Para nossa desgraça, os nossos gesto­res do património nacional esquecem, constantemente, os objectivos essen­ciais das políticas públicas para a con­servação de monumentos (sobretudo os "nacionais", i.e., de que: - o direito do usufruto público deve prevalecer sobre os interesses privados (como se defende desde a Carta de Atenas do Restauro de 1931);
- os programas de utilização dos mo­numentos devem ser determinados pe­la organização e estrutura dos espaços e das construções históricas e não pelo seu inverso; i.e., é eticamente inadmis­sível obrigar os monumentos históri­cos a alterações profundas, que destro­em elementos materiais autênticos e significantes para alcançar os níveis de desempenho e de uso desejáveis pelos utilizadores das confortabilíssimas "pousadas" (como estabeleceu a Carta de Veneza do Restauro, de 1964).
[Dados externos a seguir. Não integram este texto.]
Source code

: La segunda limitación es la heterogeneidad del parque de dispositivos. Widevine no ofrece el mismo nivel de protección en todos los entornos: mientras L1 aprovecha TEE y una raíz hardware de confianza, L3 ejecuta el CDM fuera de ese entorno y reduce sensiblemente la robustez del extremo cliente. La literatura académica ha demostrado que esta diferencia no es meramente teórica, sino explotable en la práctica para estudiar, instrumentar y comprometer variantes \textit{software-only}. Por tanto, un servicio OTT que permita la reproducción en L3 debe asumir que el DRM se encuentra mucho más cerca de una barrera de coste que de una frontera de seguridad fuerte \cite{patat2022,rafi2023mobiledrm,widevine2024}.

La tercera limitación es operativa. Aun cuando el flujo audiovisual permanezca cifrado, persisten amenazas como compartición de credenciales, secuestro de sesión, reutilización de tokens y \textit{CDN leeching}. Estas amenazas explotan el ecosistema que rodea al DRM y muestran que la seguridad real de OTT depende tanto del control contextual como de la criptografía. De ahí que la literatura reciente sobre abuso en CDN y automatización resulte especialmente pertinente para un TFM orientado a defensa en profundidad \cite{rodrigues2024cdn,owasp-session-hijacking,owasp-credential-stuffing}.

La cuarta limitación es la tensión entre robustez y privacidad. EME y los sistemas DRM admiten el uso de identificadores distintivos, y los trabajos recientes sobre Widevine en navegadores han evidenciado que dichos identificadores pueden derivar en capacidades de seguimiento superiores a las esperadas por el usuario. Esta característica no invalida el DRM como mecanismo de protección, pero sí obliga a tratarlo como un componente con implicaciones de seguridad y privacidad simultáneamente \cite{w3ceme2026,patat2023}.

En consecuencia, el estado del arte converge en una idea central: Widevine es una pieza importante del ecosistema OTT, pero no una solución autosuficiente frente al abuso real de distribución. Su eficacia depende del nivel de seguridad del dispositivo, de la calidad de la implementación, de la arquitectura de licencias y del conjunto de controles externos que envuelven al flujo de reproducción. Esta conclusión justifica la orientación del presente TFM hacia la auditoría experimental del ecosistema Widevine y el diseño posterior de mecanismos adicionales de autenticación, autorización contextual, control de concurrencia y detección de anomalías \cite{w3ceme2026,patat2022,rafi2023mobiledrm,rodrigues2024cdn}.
O maior problema que enfrenta, hoje, o património português não é um pro­blema de projecto de Arquitectura - de bons ou maus projectos - mas resulta da imposição de maus programas, de usos desadequados e, sobretudo, de uma danosa e incrível mediocridade na gestão da coisa e do interesse público. Consulte-se a recente tese de doutora­mento de José Maria Lobo de Carvalho (1) para se perceber como é desadequada, em termos de conservação, e economi­camente insustentável a nossa actual política patrimonial, e de como outras nações, há muito, conseguiram mode­los mais adequados - como a Grã-Bretanha, que entrega a estruturas priva­das (a English Heritage) a gestão dos seus monumentos nacionais, impondo-lhes o dever de salvaguardar o in­teresse público e o acesso de todos, obtendo excelentes resultados econó­micos e sem a absurda necessidade de converter TODOS os monumentos em POUSADAS (ou em hotéis de charme sem o menor charme... cultural)!

NOTA
1 José Maria da Cunha Rego Lobo de Carvalho, Conservação do Património. Políticas de susten­tabilidade económica (orientação do Professor Catedrático José Lamas). Lisboa: IST, 2009.